The short answer is yes, but, of course, it’s a bit more complicated than that.

The first bit of the answer is the straightforward one that Matt Hancock, Health Secretary, gave when he announced the change. If you have a vaccine that’s in short supply it’s better to give everyone at risk a first dose rather than give some a second dose and others nothing at this stage. The first dose gives a better “bang for your buck”. That means Matt Hancock made the right choice for the country; but it doesn’t stop us, as individuals, wanting that second dose.

But does delaying that second dose reduce our protection?

Things are easiest to understand with the Oxford/AstraZeneca vaccine, because there’s published information about this. The Oxford researchers had intended to test a single dose.

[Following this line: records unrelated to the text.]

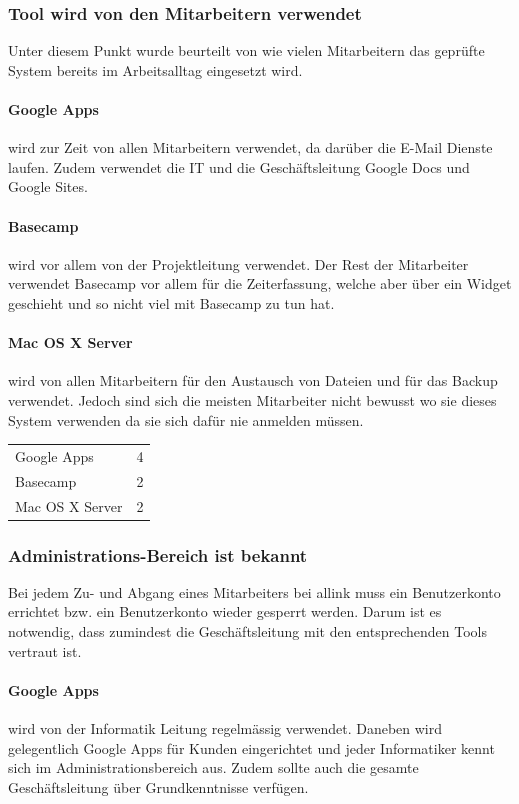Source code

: \subsubsection{Tool wird von den Mitarbeitern verwendet}
\label{ssub:Tool wird von den Mitarbeitern verwendet}
Unter diesem Punkt wurde beurteilt von wie vielen Mitarbeitern das geprüfte System bereits im Arbeitsalltag eingesetzt wird.
\paragraph{Google Apps}
\label{par:1.2Google Apps}
wird zur Zeit von allen Mitarbeitern verwendet, da darüber die E-Mail Dienste laufen. Zudem verwendet die IT und die Geschäftsleitung Google Docs und Google Sites.
\paragraph{Basecamp}
\label{par:1.2Basecamp}
wird vor allem von der Projektleitung verwendet. Der Rest der Mitarbeiter verwendet Basecamp vor allem für die Zeiterfassung, welche aber über ein Widget geschieht und so nicht viel mit Basecamp zu tun hat.
\paragraph{Mac OS X Server}
\label{par:1.2Mac OS X Server}
wird von allen Mitarbeitern für den Austausch von Dateien und für das Backup verwendet. Jedoch sind sich die meisten Mitarbeiter nicht bewusst wo sie dieses System verwenden da sie sich dafür nie anmelden müssen.

\begin{tabular}{lc}
Google Apps & 4\\
Basecamp & 2\\
Mac OS X Server & 2\\
\end{tabular}

\subsubsection{Administrations-Bereich ist bekannt}
\label{ssub:Adminbereich ist bekannt}
Bei jedem Zu- und Abgang eines Mitarbeiters bei allink muss ein Benutzerkonto errichtet bzw. ein Benutzerkonto wieder gesperrt werden. Darum ist es notwendig, dass zumindest die Geschäftsleitung mit den entsprechenden Tools vertraut ist.
\paragraph{Google Apps}
\label{par:1.3Google Apps}
wird von der Informatik Leitung regelmässig verwendet. Daneben wird gelegentlich Google Apps für Kunden eingerichtet und jeder Informatiker kennt sich im Administrationsbereich aus. Zudem sollte auch die gesamte Geschäftsleitung über Grundkenntnisse verfügen.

But after they’d started the trials they found that, when they gave a second jab to a small group, they got a better antibody response. They went back to the regulator and got permission to change the trial, so they could give a second jab 28 days after the first. However, by the time they gave their subjects the second dose, some were at least 90 days after the first. So they could compare the effect of early and late second jabs:

  • second dose given early (between 22 and 90 days after the first) – 76% of cases of Covid were prevented, with no sign that protection was tailing off towards the end (and none of those who did get Covid were bad enough to go to hospital).
  • second dose given late (more than 90 days) – 82% protection. What’s more, subjects had higher antibody levels than those who had an earlier second dose.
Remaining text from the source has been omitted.